Copper tinted mahogany fading to yellow with a trace of green at the rim, legs.
Full, forthcoming and complex, obviously old yet still there are hints of a former life as a Fino: a trace of Marmite, a hint of salinity, olive brine. Overall, however, it is supremely refined and well balanced with sweet notes of cinnamon, marmalade orange peel, oak, vanilla and raisin as well as lots of hazelnut praline.

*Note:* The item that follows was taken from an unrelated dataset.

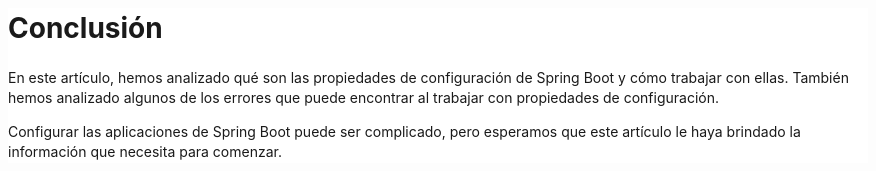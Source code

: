 # Conclusión

En este artículo, hemos analizado qué son las propiedades de configuración de Spring Boot y cómo trabajar con ellas. También hemos analizado algunos de los errores que puede encontrar al trabajar con propiedades de configuración.

Configurar las aplicaciones de Spring Boot puede ser complicado, pero esperamos que este artículo le haya brindado la información que necesita para comenzar.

Crisp, tangy and dry with a hint of glyceric sweetness and raisin balancing the oakiness. Again lots of nuts: hazel and almond and the slightest bitter walnut twist. It is a very friendly wine which has a great presence, and the acidity gives it great length. Excellent.
AOS stands for the Antonio Osborne Solera which was laid down in 1903 by Tomas Osborne Guezala (2nd Conde de Osborne) to commemorate Antonio's birth. The solera was built up from the best Amontillados in the firm's La Palma bodega in Calle La Palma in El Puerto de Santa Maria, and not run until Antonio reached the age of 21, by which time the wine was already very fine. The grapes come from the Pago Balbaina. Only 750 numbered bottles are released annually at over 30 years of age. A tiny amount of PX is blended in at the start to avoid later astringency, but the wine still feels dry. It received 97 Parker points, and belongs to Osborne's superb Rare Sherry range which includes Palo Cortado Solera PΔP, Oloroso Solera India, Oloroso BC 200, Pedro Ximenez Viejo VORS and the never-released Amontillado El Cid, which comes from the original Duff Gordon soleras which are owned by Osborne.
This wine is not available in the UK unfortunately (but you could try simplywinesdirect.com or Longford Wines in Whitstable). It sells for over 190 euros in Spain for a 50cl bottle, albeit with an attractive box. The price seemed to rise as the bottle size fell.